● REQUIRED ACTION: Begin with the opening line of the records and extract each line through the one holding "instrumentations of a bill of material"; pictures are not part of the copy.

● RECORDS SUPPLIED:
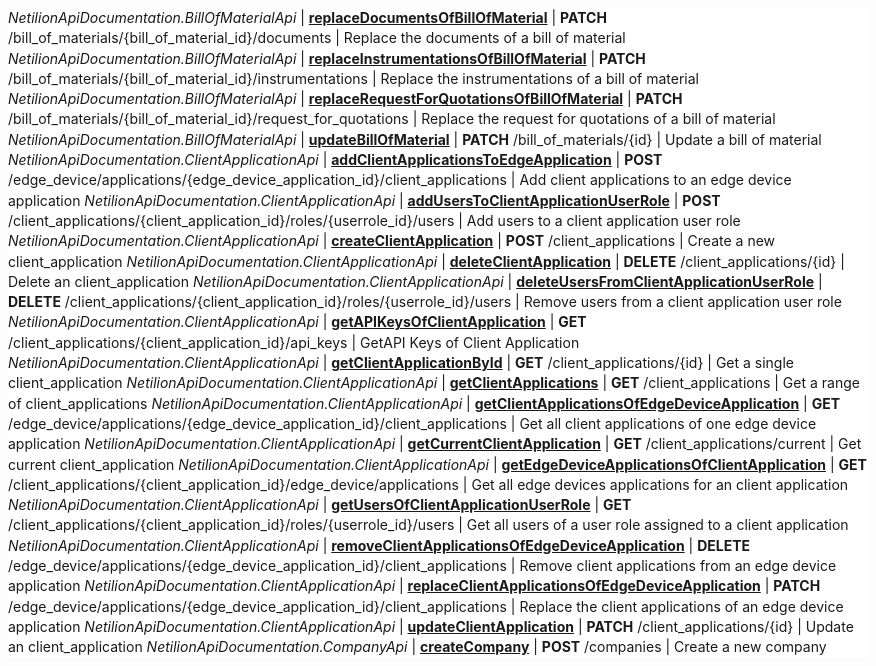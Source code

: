 *NetilionApiDocumentation.BillOfMaterialApi* | [**replaceDocumentsOfBillOfMaterial**](docs/BillOfMaterialApi.md#replaceDocumentsOfBillOfMaterial) | **PATCH** /bill_of_materials/{bill_of_material_id}/documents | Replace the documents of a bill of material
*NetilionApiDocumentation.BillOfMaterialApi* | [**replaceInstrumentationsOfBillOfMaterial**](docs/BillOfMaterialApi.md#replaceInstrumentationsOfBillOfMaterial) | **PATCH** /bill_of_materials/{bill_of_material_id}/instrumentations | Replace the instrumentations of a bill of material
*NetilionApiDocumentation.BillOfMaterialApi* | [**replaceRequestForQuotationsOfBillOfMaterial**](docs/BillOfMaterialApi.md#replaceRequestForQuotationsOfBillOfMaterial) | **PATCH** /bill_of_materials/{bill_of_material_id}/request_for_quotations | Replace the request for quotations of a bill of material
*NetilionApiDocumentation.BillOfMaterialApi* | [**updateBillOfMaterial**](docs/BillOfMaterialApi.md#updateBillOfMaterial) | **PATCH** /bill_of_materials/{id} | Update a bill of material
*NetilionApiDocumentation.ClientApplicationApi* | [**addClientApplicationsToEdgeApplication**](docs/ClientApplicationApi.md#addClientApplicationsToEdgeApplication) | **POST** /edge_device/applications/{edge_device_application_id}/client_applications | Add client applications to an edge device application
*NetilionApiDocumentation.ClientApplicationApi* | [**addUsersToClientApplicationUserRole**](docs/ClientApplicationApi.md#addUsersToClientApplicationUserRole) | **POST** /client_applications/{client_application_id}/roles/{userrole_id}/users | Add users to a client application user role
*NetilionApiDocumentation.ClientApplicationApi* | [**createClientApplication**](docs/ClientApplicationApi.md#createClientApplication) | **POST** /client_applications | Create a new client_application
*NetilionApiDocumentation.ClientApplicationApi* | [**deleteClientApplication**](docs/ClientApplicationApi.md#deleteClientApplication) | **DELETE** /client_applications/{id} | Delete an client_application
*NetilionApiDocumentation.ClientApplicationApi* | [**deleteUsersFromClientApplicationUserRole**](docs/ClientApplicationApi.md#deleteUsersFromClientApplicationUserRole) | **DELETE** /client_applications/{client_application_id}/roles/{userrole_id}/users | Remove users from a client application user role
*NetilionApiDocumentation.ClientApplicationApi* | [**getAPIKeysOfClientApplication**](docs/ClientApplicationApi.md#getAPIKeysOfClientApplication) | **GET** /client_applications/{client_application_id}/api_keys | GetAPI Keys of Client Application
*NetilionApiDocumentation.ClientApplicationApi* | [**getClientApplicationById**](docs/ClientApplicationApi.md#getClientApplicationById) | **GET** /client_applications/{id} | Get a single client_application
*NetilionApiDocumentation.ClientApplicationApi* | [**getClientApplications**](docs/ClientApplicationApi.md#getClientApplications) | **GET** /client_applications | Get a range of client_applications
*NetilionApiDocumentation.ClientApplicationApi* | [**getClientApplicationsOfEdgeDeviceApplication**](docs/ClientApplicationApi.md#getClientApplicationsOfEdgeDeviceApplication) | **GET** /edge_device/applications/{edge_device_application_id}/client_applications | Get all client applications of one edge device application
*NetilionApiDocumentation.ClientApplicationApi* | [**getCurrentClientApplication**](docs/ClientApplicationApi.md#getCurrentClientApplication) | **GET** /client_applications/current | Get current client_application
*NetilionApiDocumentation.ClientApplicationApi* | [**getEdgeDeviceApplicationsOfClientApplication**](docs/ClientApplicationApi.md#getEdgeDeviceApplicationsOfClientApplication) | **GET** /client_applications/{client_application_id}/edge_device/applications | Get all edge devices applications for an client application
*NetilionApiDocumentation.ClientApplicationApi* | [**getUsersOfClientApplicationUserRole**](docs/ClientApplicationApi.md#getUsersOfClientApplicationUserRole) | **GET** /client_applications/{client_application_id}/roles/{userrole_id}/users | Get all users of a user role assigned to a client application
*NetilionApiDocumentation.ClientApplicationApi* | [**removeClientApplicationsOfEdgeDeviceApplication**](docs/ClientApplicationApi.md#removeClientApplicationsOfEdgeDeviceApplication) | **DELETE** /edge_device/applications/{edge_device_application_id}/client_applications | Remove client applications from an edge device application
*NetilionApiDocumentation.ClientApplicationApi* | [**replaceClientApplicationsOfEdgeDeviceApplication**](docs/ClientApplicationApi.md#replaceClientApplicationsOfEdgeDeviceApplication) | **PATCH** /edge_device/applications/{edge_device_application_id}/client_applications | Replace the client applications of an edge device application
*NetilionApiDocumentation.ClientApplicationApi* | [**updateClientApplication**](docs/ClientApplicationApi.md#updateClientApplication) | **PATCH** /client_applications/{id} | Update an client_application
*NetilionApiDocumentation.CompanyApi* | [**createCompany**](docs/CompanyApi.md#createCompany) | **POST** /companies | Create a new company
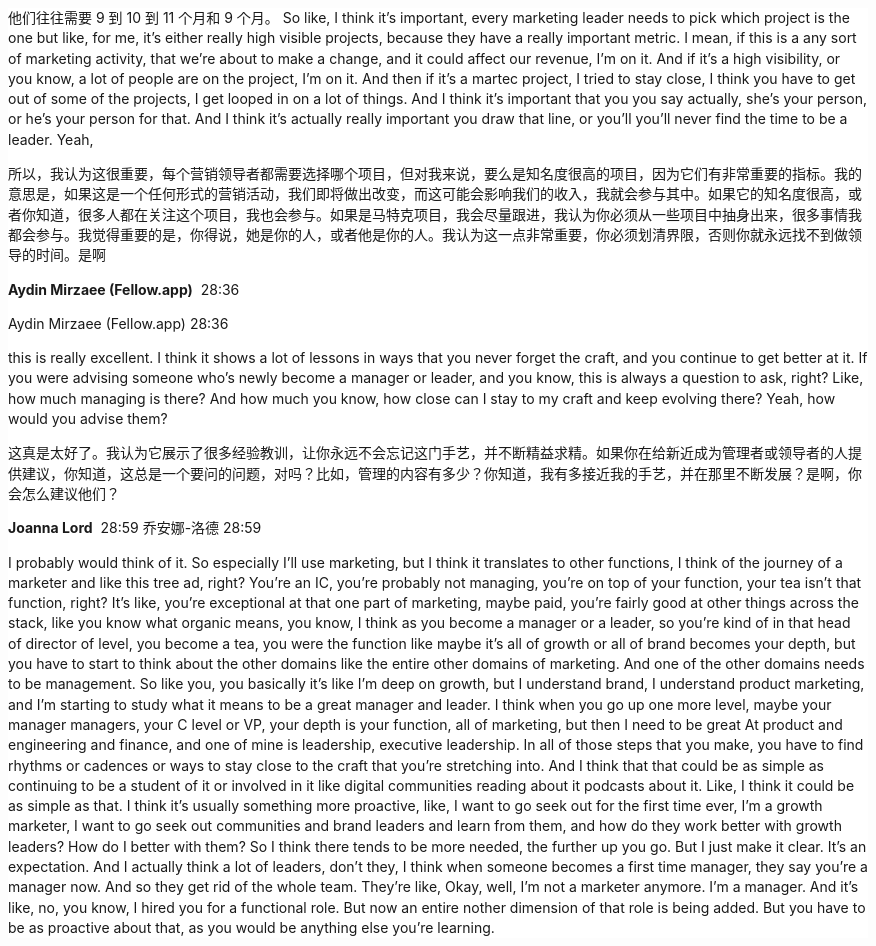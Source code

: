 他们往往需要 9 到 10 到 11 个月和 9 个月。 So like, I think it’s important, every marketing leader needs to pick which project is the one but like, for me, it’s either really high visible projects, because they have a really important metric. I mean, if this is a any sort of marketing activity, that we’re about to make a change, and it could affect our revenue, I’m on it. And if it’s a high visibility, or you know, a lot of people are on the project, I’m on it. And then if it’s a martec project, I tried to stay close, I think you have to get out of some of the projects, I get looped in on a lot of things. And I think it’s important that you you say actually, she’s your person, or he’s your person for that. And I think it’s actually really important you draw that line, or you’ll you’ll never find the time to be a leader. Yeah,  

所以，我认为这很重要，每个营销领导者都需要选择哪个项目，但对我来说，要么是知名度很高的项目，因为它们有非常重要的指标。我的意思是，如果这是一个任何形式的营销活动，我们即将做出改变，而这可能会影响我们的收入，我就会参与其中。如果它的知名度很高，或者你知道，很多人都在关注这个项目，我也会参与。如果是马特克项目，我会尽量跟进，我认为你必须从一些项目中抽身出来，很多事情我都会参与。我觉得重要的是，你得说，她是你的人，或者他是你的人。我认为这一点非常重要，你必须划清界限，否则你就永远找不到做领导的时间。是啊

**Aydin Mirzaee (Fellow.app)**  28:36  

Aydin Mirzaee (Fellow.app) 28:36

this is really excellent. I think it shows a lot of lessons in ways that you never forget the craft, and you continue to get better at it. If you were advising someone who’s newly become a manager or leader, and you know, this is always a question to ask, right? Like, how much managing is there? And how much you know, how close can I stay to my craft and keep evolving there? Yeah, how would you advise them?  

这真是太好了。我认为它展示了很多经验教训，让你永远不会忘记这门手艺，并不断精益求精。如果你在给新近成为管理者或领导者的人提供建议，你知道，这总是一个要问的问题，对吗？比如，管理的内容有多少？你知道，我有多接近我的手艺，并在那里不断发展？是啊，你会怎么建议他们？

**Joanna Lord**  28:59 乔安娜-洛德 28:59

I probably would think of it. So especially I’ll use marketing, but I think it translates to other functions, I think of the journey of a marketer and like this tree ad, right? You’re an IC, you’re probably not managing, you’re on top of your function, your tea isn’t that function, right? It’s like, you’re exceptional at that one part of marketing, maybe paid, you’re fairly good at other things across the stack, like you know what organic means, you know, I think as you become a manager or a leader, so you’re kind of in that head of director of level, you become a tea, you were the function like maybe it’s all of growth or all of brand becomes your depth, but you have to start to think about the other domains like the entire other domains of marketing. And one of the other domains needs to be management. So like you, you basically it’s like I’m deep on growth, but I understand brand, I understand product marketing, and I’m starting to study what it means to be a great manager and leader. I think when you go up one more level, maybe your manager managers, your C level or VP, your depth is your function, all of marketing, but then I need to be great At product and engineering and finance, and one of mine is leadership, executive leadership. In all of those steps that you make, you have to find rhythms or cadences or ways to stay close to the craft that you’re stretching into. And I think that that could be as simple as continuing to be a student of it or involved in it like digital communities reading about it podcasts about it. Like, I think it could be as simple as that. I think it’s usually something more proactive, like, I want to go seek out for the first time ever, I’m a growth marketer, I want to go seek out communities and brand leaders and learn from them, and how do they work better with growth leaders? How do I better with them? So I think there tends to be more needed, the further up you go. But I just make it clear. It’s an expectation. And I actually think a lot of leaders, don’t they, I think when someone becomes a first time manager, they say you’re a manager now. And so they get rid of the whole team. They’re like, Okay, well, I’m not a marketer anymore. I’m a manager. And it’s like, no, you know, I hired you for a functional role. But now an entire nother dimension of that role is being added. But you have to be as proactive about that, as you would be anything else you’re learning.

● RESULT OF THE TASK:
Source code

: *NetilionApiDocumentation.BillOfMaterialApi* | [**replaceDocumentsOfBillOfMaterial**](docs/BillOfMaterialApi.md#replaceDocumentsOfBillOfMaterial) | **PATCH** /bill_of_materials/{bill_of_material_id}/documents | Replace the documents of a bill of material
*NetilionApiDocumentation.BillOfMaterialApi* | [**replaceInstrumentationsOfBillOfMaterial**](docs/BillOfMaterialApi.md#replaceInstrumentationsOfBillOfMaterial) | **PATCH** /bill_of_materials/{bill_of_material_id}/instrumentations | Replace the instrumentations of a bill of material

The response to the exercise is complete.